Nearly a half-dozen polls conducted since last Tuesday, when House Speaker Nancy Pelosi directed her colleagues to proceed with pursuing Trump for potentially impeachable offenses, have shown women voters rallying behind her decision, exacerbating concerns among White House allies that white women who helped carry Trump to victory in 2016 can no longer be counted on next November.
The development comes as independent voters and college-educated whites — two more demographic groups that could make or break Trump’s reelection bid — have shown signs of softening their resistance to impeachment. Taken together, the latest polls paint an alarming picture for the president, whose base is sticking by him but cannot be counted on by themselves to deliver him a second term. [...]
Back-to-back polls this week found greater support for the impeachment proceedings than opposition among white voters with college degrees — a group that backed Trump over Hillary Clinton by a slightly greater margin in 2016, according to publicly available exit data. Fifty percent of college-educated whites in an NPR/Marist College survey said they approved of House Democrats’ decision to launch the formal impeachment inquiry into Trump. That compares to a narrower margin of support for the move, 45-43, in a POLITICO/Morning Consult poll released Wednesday. [...]

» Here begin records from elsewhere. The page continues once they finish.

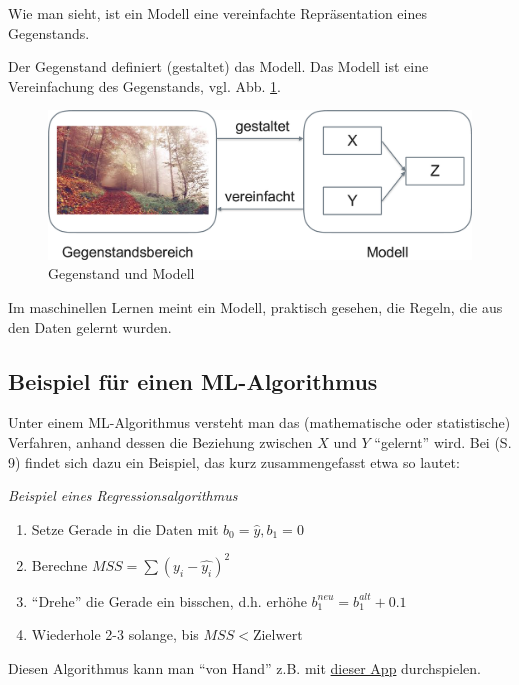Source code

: \documentclass[
]{book}
\providecommand{\tightlist}{%
  \setlength{\itemsep}{0pt}\setlength{\parskip}{0pt}}
\begin{document}
Wie man sieht, ist ein Modell eine vereinfachte Repräsentation eines Gegenstands.

Der Gegenstand definiert (gestaltet) das Modell. Das Modell ist eine Vereinfachung des Gegenstands, vgl. Abb. \ref{fig:modell}.

\begin{figure}[H]

{\centering \includegraphics[width=0.5\linewidth]{img/modell-crop} 

}

\caption{Gegenstand und Modell}\label{fig:modell}
\end{figure}

Im maschinellen Lernen meint ein Modell, praktisch gesehen, die Regeln,
die aus den Daten gelernt wurden.

\hypertarget{beispiel-fuxfcr-einen-ml-algorithmus}{%
\subsection{Beispiel für einen ML-Algorithmus}\label{beispiel-fuxfcr-einen-ml-algorithmus}}

Unter einem ML-Algorithmus versteht man das (mathematische oder statistische) Verfahren,
anhand dessen die Beziehung zwischen \(X\) und \(Y\) ``gelernt'' wird. Bei \citet{rhys} (S. 9) findet sich dazu ein Beispiel, das kurz zusammengefasst etwa so lautet:

\emph{Beispiel eines Regressionsalgorithmus}

\begin{enumerate}
\def\labelenumi{\arabic{enumi}.}
\tightlist
\item
  Setze Gerade in die Daten mit \(b_0 = \hat{y}, b_1 = 0\)
\item
  Berechne \(MSS = \sum (y_i - \hat{y_i})^2\)
\item
  ``Drehe'' die Gerade ein bisschen, d.h. erhöhe \(b_1^{neu} = b_1^{alt} + 0.1\)
\item
  Wiederhole 2-3 solange, bis \(MSS < \text{Zielwert}\)
\end{enumerate}

Diesen Algorithmus kann man ``von Hand'' z.B. mit \href{https://shinyapps.org/showapp.php?app=https://shiny.psy.lmu.de/felix/lmfit\&by=Felix\%20Sch\%C3\%B6nbrodt\&title=Find-a-fit!\&shorttitle=Find-a-fit!}{dieser App} durchspielen.
\end{document}
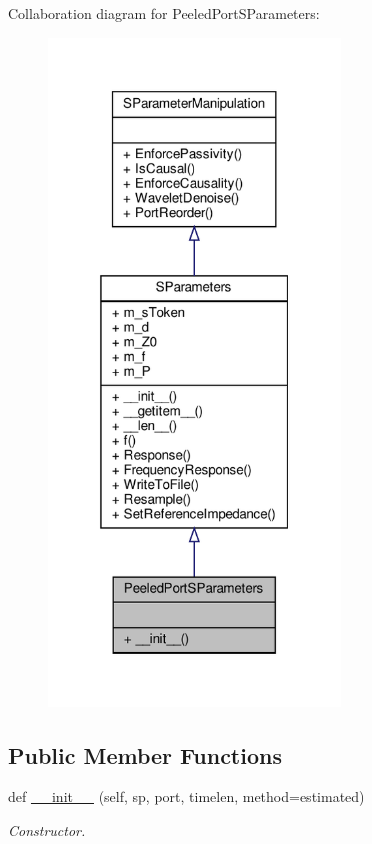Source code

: Collaboration diagram for Peeled\+Port\+S\+Parameters\+:
\nopagebreak
\begin{figure}[H]
\begin{center}
\leavevmode
\includegraphics[width=220pt]{classSignalIntegrity_1_1ImpedanceProfile_1_1PeeledPortSParameters_1_1PeeledPortSParameters__coll__graph}
\end{center}
\end{figure}
\subsection*{Public Member Functions}
\begin{DoxyCompactItemize}
\item 
def \hyperlink{classSignalIntegrity_1_1ImpedanceProfile_1_1PeeledPortSParameters_1_1PeeledPortSParameters_a2f07334b8ebb7d96d8bbfbe1f5425e3b}{\+\_\+\+\_\+init\+\_\+\+\_\+} (self, sp, port, timelen, method=\textquotesingle{}estimated\textquotesingle{})
\begin{DoxyCompactList}\small\item\em Constructor. \end{DoxyCompactList}\end{DoxyCompactItemize}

A Monmouth University poll released Tuesday also highlighted areas of confusion involving the facts that led to the impeachment inquiry against Trump. Among Republican respondents, only 40 percent said they believed Trump mentioned the possibility of an investigation into Joe Biden’s son Hunter on his July 25 call with Ukrainian President Volodymyr Zelensky, which led Pelosi to pull the trigger on impeachment proceedings. Trump does not use the word “investigation” in a transcript of the call made public by the White House, but does claim the former vice president “went around bragging that he stopped the prosecution” of his son.